+++ AVAILABLE DATA

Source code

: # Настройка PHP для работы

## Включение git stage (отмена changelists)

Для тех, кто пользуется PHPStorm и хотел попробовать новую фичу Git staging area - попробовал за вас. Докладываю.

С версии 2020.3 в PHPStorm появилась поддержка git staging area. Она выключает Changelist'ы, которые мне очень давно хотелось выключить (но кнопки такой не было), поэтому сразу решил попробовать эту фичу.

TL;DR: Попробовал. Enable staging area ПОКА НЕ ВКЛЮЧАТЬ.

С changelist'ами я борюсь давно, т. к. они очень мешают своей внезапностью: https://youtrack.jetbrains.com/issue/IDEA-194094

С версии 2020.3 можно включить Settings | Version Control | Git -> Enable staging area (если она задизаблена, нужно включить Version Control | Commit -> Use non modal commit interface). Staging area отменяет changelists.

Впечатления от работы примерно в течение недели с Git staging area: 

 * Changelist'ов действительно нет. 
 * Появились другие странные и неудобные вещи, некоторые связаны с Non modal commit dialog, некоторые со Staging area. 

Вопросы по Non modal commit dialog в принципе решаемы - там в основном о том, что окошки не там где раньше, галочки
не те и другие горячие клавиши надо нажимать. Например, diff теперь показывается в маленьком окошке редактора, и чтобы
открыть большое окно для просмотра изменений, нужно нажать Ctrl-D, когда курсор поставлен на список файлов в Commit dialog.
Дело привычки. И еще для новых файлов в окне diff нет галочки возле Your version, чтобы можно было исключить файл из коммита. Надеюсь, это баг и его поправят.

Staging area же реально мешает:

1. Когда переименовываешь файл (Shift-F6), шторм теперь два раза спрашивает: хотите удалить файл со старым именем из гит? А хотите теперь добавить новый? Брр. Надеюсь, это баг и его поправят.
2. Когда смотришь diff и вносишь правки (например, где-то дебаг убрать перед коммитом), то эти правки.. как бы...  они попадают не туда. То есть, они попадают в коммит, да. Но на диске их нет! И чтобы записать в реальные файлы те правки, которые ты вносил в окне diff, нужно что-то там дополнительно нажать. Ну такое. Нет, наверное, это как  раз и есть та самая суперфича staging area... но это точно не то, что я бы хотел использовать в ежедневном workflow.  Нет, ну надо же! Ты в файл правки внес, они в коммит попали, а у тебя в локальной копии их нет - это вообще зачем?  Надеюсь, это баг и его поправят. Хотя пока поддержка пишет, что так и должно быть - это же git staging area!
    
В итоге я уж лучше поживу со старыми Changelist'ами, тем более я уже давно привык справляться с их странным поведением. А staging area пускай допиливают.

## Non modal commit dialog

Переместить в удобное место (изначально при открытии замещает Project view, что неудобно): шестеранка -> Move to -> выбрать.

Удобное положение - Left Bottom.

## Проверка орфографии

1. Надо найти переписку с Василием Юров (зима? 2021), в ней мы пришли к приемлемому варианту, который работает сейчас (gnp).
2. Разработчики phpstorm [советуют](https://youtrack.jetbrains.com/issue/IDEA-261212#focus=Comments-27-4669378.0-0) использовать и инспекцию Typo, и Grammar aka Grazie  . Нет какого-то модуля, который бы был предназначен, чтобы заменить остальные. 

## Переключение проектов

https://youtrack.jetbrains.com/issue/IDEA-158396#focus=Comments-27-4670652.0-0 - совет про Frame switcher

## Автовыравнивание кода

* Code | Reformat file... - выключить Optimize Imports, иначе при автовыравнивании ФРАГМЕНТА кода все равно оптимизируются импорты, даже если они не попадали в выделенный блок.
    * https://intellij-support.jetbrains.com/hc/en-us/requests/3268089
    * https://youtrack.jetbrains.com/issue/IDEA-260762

++++++

* WHAT IS EXPECTED
Please reproduce, exactly as they appear above, the lines from the line containing "открыть большое окно" up to and including the line containing "## Переключение проектов".

* RESULT
открыть большое окно для просмотра изменений, нужно нажать Ctrl-D, когда курсор поставлен на список файлов в Commit dialog.
Дело привычки. И еще для новых файлов в окне diff нет галочки возле Your version, чтобы можно было исключить файл из коммита. Надеюсь, это баг и его поправят.

Staging area же реально мешает:

1. Когда переименовываешь файл (Shift-F6), шторм теперь два раза спрашивает: хотите удалить файл со старым именем из гит? А хотите теперь добавить новый? Брр. Надеюсь, это баг и его поправят.
2. Когда смотришь diff и вносишь правки (например, где-то дебаг убрать перед коммитом), то эти правки.. как бы...  они попадают не туда. То есть, они попадают в коммит, да. Но на диске их нет! И чтобы записать в реальные файлы те правки, которые ты вносил в окне diff, нужно что-то там дополнительно нажать. Ну такое. Нет, наверное, это как  раз и есть та самая суперфича staging area... но это точно не то, что я бы хотел использовать в ежедневном workflow.  Нет, ну надо же! Ты в файл правки внес, они в коммит попали, а у тебя в локальной копии их нет - это вообще зачем?  Надеюсь, это баг и его поправят. Хотя пока поддержка пишет, что так и должно быть - это же git staging area!
    
В итоге я уж лучше поживу со старыми Changelist'ами, тем более я уже давно привык справляться с их странным поведением. А staging area пускай допиливают.

## Non modal commit dialog

Переместить в удобное место (изначально при открытии замещает Project view, что неудобно): шестеранка -> Move to -> выбрать.

Удобное положение - Left Bottom.

## Проверка орфографии

1. Надо найти переписку с Василием Юров (зима? 2021), в ней мы пришли к приемлемому варианту, который работает сейчас (gnp).
2. Разработчики phpstorm [советуют](https://youtrack.jetbrains.com/issue/IDEA-261212#focus=Comments-27-4669378.0-0) использовать и инспекцию Typo, и Grammar aka Grazie  . Нет какого-то модуля, который бы был предназначен, чтобы заменить остальные. 

## Переключение проектов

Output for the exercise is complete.